(What is needed)
If a line in the listing below contains "newadmin", return that line.
>>>>>
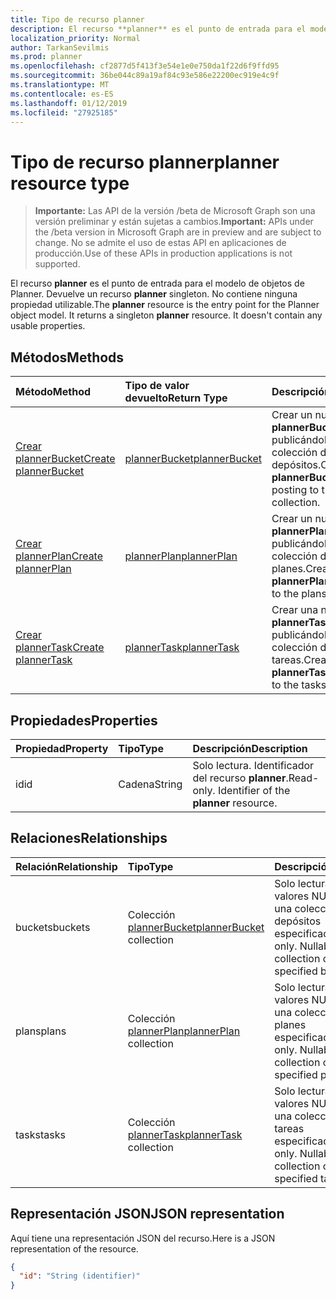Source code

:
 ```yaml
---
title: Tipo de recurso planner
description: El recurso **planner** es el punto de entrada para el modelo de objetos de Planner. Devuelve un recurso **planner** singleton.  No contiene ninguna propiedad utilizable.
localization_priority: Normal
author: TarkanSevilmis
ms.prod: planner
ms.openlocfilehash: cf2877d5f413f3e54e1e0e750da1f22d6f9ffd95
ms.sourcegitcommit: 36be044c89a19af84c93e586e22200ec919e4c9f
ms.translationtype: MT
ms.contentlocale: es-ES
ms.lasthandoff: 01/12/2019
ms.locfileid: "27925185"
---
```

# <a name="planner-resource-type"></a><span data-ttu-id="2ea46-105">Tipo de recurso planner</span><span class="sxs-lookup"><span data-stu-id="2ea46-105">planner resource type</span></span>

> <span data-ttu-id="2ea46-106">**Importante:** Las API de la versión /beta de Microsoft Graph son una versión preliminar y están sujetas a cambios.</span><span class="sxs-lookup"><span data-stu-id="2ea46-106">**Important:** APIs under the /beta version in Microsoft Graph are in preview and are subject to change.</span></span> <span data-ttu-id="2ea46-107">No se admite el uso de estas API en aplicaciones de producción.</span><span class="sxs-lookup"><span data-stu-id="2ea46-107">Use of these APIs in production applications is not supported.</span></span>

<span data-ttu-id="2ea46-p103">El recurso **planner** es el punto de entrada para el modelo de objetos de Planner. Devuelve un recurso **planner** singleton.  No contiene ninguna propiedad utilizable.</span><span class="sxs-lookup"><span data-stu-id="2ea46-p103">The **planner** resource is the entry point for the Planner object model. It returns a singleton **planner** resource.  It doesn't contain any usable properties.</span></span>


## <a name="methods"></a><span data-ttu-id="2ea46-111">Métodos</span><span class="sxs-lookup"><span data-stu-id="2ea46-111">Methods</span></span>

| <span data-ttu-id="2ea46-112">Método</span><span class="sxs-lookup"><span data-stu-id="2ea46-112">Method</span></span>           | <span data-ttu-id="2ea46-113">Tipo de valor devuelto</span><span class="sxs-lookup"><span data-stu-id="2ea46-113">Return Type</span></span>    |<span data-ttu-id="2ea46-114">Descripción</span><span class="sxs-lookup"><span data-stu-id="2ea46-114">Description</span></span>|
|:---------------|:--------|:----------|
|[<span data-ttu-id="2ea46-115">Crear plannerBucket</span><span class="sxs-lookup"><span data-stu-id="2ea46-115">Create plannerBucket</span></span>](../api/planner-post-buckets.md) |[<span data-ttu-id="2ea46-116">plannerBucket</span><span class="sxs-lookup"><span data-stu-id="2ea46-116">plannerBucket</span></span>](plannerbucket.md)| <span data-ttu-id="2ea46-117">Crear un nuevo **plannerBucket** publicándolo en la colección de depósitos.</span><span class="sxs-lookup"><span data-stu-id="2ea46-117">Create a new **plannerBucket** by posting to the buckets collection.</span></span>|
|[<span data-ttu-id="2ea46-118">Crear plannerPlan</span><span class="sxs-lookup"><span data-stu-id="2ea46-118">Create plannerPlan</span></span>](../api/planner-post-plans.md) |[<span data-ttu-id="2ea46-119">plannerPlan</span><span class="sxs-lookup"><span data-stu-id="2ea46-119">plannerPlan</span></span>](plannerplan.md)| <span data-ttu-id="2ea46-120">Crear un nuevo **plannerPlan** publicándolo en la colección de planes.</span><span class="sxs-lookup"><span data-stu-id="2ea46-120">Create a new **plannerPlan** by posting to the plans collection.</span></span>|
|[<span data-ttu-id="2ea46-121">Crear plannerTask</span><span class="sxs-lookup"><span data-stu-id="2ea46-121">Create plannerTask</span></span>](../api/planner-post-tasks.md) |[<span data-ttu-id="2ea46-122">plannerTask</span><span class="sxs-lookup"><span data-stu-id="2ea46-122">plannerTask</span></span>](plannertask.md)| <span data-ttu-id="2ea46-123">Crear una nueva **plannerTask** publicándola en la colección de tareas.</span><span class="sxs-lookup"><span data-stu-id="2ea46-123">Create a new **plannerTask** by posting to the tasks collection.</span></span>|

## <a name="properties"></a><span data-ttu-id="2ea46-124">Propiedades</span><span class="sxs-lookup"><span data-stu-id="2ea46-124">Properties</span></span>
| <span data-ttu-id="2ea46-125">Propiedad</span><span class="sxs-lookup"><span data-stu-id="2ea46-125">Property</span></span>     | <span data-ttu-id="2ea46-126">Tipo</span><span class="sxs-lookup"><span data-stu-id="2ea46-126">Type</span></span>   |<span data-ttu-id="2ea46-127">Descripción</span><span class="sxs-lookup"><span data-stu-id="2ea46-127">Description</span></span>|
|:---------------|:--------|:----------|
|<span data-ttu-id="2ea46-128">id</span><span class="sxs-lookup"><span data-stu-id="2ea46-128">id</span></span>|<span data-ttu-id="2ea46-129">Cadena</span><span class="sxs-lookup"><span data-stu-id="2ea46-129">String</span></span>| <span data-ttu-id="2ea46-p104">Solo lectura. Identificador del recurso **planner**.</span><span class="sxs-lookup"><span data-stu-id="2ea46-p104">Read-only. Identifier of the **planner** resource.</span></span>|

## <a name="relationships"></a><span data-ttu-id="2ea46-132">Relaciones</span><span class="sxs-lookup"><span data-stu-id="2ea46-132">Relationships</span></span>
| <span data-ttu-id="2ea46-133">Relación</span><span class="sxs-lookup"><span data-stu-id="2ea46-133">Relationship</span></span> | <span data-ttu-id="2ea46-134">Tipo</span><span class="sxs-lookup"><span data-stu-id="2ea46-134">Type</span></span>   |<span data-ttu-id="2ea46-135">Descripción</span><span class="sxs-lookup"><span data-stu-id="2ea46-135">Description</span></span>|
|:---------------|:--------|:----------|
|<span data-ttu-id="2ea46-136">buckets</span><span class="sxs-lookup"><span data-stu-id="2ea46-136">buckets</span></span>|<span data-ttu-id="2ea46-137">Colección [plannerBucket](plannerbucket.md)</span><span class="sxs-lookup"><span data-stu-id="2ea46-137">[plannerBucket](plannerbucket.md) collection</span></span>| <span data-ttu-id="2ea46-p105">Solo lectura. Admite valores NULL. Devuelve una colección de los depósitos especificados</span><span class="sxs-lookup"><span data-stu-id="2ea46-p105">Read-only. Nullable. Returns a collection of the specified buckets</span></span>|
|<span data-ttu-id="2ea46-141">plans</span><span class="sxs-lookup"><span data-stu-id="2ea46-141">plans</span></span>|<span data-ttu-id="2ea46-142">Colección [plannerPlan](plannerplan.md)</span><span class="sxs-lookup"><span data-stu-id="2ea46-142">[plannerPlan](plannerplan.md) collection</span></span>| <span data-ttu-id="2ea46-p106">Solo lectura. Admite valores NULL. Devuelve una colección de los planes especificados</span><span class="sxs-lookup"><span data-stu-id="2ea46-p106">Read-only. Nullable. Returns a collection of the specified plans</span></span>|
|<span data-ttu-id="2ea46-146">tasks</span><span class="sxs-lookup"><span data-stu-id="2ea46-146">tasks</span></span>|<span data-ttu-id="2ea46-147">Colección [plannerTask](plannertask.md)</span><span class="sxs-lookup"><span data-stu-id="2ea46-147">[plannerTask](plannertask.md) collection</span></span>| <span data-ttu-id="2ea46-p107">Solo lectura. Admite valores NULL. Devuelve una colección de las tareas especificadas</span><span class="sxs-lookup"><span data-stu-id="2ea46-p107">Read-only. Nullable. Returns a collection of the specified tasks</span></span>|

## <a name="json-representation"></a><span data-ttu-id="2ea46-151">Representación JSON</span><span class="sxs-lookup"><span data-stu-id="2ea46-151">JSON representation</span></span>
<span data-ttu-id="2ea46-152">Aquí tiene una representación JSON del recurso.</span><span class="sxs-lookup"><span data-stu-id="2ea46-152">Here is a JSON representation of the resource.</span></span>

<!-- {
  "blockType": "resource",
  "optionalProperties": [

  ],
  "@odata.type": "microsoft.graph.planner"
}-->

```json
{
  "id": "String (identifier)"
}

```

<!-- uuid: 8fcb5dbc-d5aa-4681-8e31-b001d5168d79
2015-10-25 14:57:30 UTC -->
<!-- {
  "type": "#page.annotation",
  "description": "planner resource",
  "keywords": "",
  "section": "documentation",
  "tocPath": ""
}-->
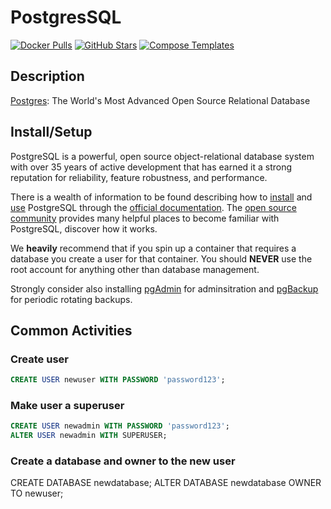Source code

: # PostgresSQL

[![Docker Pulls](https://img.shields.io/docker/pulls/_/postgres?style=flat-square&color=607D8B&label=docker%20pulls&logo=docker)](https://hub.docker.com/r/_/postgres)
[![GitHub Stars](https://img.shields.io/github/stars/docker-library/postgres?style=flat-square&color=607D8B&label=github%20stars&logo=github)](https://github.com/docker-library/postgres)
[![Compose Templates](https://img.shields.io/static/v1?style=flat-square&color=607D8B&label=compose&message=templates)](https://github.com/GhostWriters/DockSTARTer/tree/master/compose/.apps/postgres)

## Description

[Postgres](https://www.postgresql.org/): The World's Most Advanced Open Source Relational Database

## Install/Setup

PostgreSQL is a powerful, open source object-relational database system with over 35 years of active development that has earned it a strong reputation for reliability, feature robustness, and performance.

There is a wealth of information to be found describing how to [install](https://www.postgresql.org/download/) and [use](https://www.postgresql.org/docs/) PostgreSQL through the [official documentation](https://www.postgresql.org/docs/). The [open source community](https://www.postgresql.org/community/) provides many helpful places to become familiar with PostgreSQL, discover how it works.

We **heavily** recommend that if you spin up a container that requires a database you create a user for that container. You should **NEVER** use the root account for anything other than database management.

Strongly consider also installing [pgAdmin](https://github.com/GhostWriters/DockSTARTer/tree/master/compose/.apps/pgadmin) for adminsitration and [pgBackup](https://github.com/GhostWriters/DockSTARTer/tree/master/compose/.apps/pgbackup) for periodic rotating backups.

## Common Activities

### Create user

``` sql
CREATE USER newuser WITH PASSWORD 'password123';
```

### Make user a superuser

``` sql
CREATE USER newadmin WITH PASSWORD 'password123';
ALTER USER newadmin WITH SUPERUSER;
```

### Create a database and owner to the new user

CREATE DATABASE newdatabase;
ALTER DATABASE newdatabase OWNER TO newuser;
<<<<<
(Answer space)
CREATE USER newadmin WITH PASSWORD 'password123';
ALTER USER newadmin WITH SUPERUSER;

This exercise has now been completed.